[[ RECORDS TO PROCESS, beginning ]]

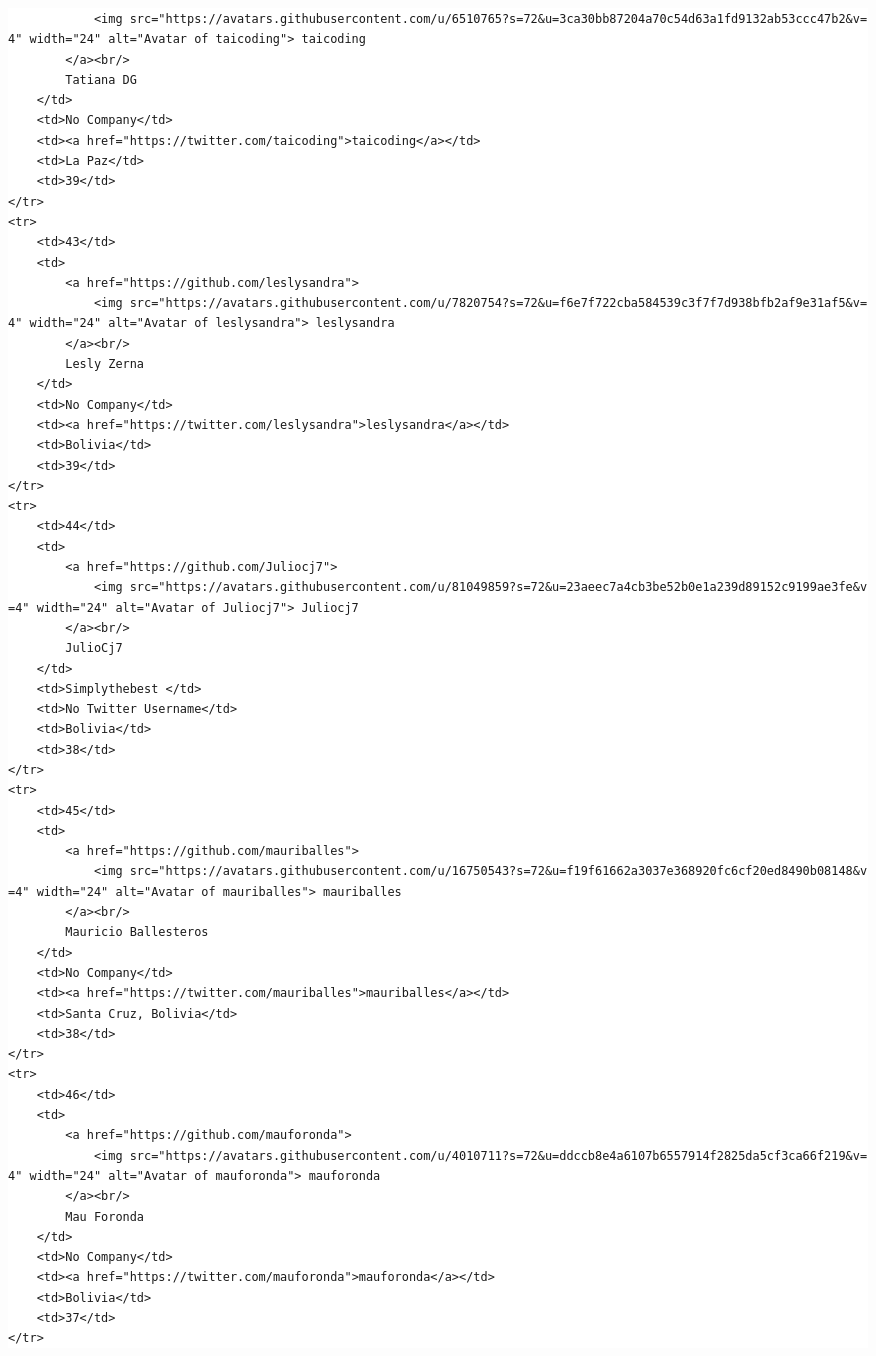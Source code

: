 				<img src="https://avatars.githubusercontent.com/u/6510765?s=72&u=3ca30bb87204a70c54d63a1fd9132ab53ccc47b2&v=4" width="24" alt="Avatar of taicoding"> taicoding
			</a><br/>
			Tatiana DG
		</td>
		<td>No Company</td>
		<td><a href="https://twitter.com/taicoding">taicoding</a></td>
		<td>La Paz</td>
		<td>39</td>
	</tr>
	<tr>
		<td>43</td>
		<td>
			<a href="https://github.com/leslysandra">
				<img src="https://avatars.githubusercontent.com/u/7820754?s=72&u=f6e7f722cba584539c3f7f7d938bfb2af9e31af5&v=4" width="24" alt="Avatar of leslysandra"> leslysandra
			</a><br/>
			Lesly Zerna
		</td>
		<td>No Company</td>
		<td><a href="https://twitter.com/leslysandra">leslysandra</a></td>
		<td>Bolivia</td>
		<td>39</td>
	</tr>
	<tr>
		<td>44</td>
		<td>
			<a href="https://github.com/Juliocj7">
				<img src="https://avatars.githubusercontent.com/u/81049859?s=72&u=23aeec7a4cb3be52b0e1a239d89152c9199ae3fe&v=4" width="24" alt="Avatar of Juliocj7"> Juliocj7
			</a><br/>
			JulioCj7
		</td>
		<td>Simplythebest </td>
		<td>No Twitter Username</td>
		<td>Bolivia</td>
		<td>38</td>
	</tr>
	<tr>
		<td>45</td>
		<td>
			<a href="https://github.com/mauriballes">
				<img src="https://avatars.githubusercontent.com/u/16750543?s=72&u=f19f61662a3037e368920fc6cf20ed8490b08148&v=4" width="24" alt="Avatar of mauriballes"> mauriballes
			</a><br/>
			Mauricio Ballesteros
		</td>
		<td>No Company</td>
		<td><a href="https://twitter.com/mauriballes">mauriballes</a></td>
		<td>Santa Cruz, Bolivia</td>
		<td>38</td>
	</tr>
	<tr>
		<td>46</td>
		<td>
			<a href="https://github.com/mauforonda">
				<img src="https://avatars.githubusercontent.com/u/4010711?s=72&u=ddccb8e4a6107b6557914f2825da5cf3ca66f219&v=4" width="24" alt="Avatar of mauforonda"> mauforonda
			</a><br/>
			Mau Foronda
		</td>
		<td>No Company</td>
		<td><a href="https://twitter.com/mauforonda">mauforonda</a></td>
		<td>Bolivia</td>
		<td>37</td>
	</tr>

[[ RECORDS TO PROCESS, end ]]

**REQUIRED ACTION:** Identify every line above with the string "Avatar" in it. Copy those lines.

**EXERCISE RESPONSE:**
: 				<img src="https://avatars.githubusercontent.com/u/6510765?s=72&u=3ca30bb87204a70c54d63a1fd9132ab53ccc47b2&v=4" width="24" alt="Avatar of taicoding"> taicoding
				<img src="https://avatars.githubusercontent.com/u/7820754?s=72&u=f6e7f722cba584539c3f7f7d938bfb2af9e31af5&v=4" width="24" alt="Avatar of leslysandra"> leslysandra
				<img src="https://avatars.githubusercontent.com/u/81049859?s=72&u=23aeec7a4cb3be52b0e1a239d89152c9199ae3fe&v=4" width="24" alt="Avatar of Juliocj7"> Juliocj7
				<img src="https://avatars.githubusercontent.com/u/16750543?s=72&u=f19f61662a3037e368920fc6cf20ed8490b08148&v=4" width="24" alt="Avatar of mauriballes"> mauriballes
				<img src="https://avatars.githubusercontent.com/u/4010711?s=72&u=ddccb8e4a6107b6557914f2825da5cf3ca66f219&v=4" width="24" alt="Avatar of mauforonda"> mauforonda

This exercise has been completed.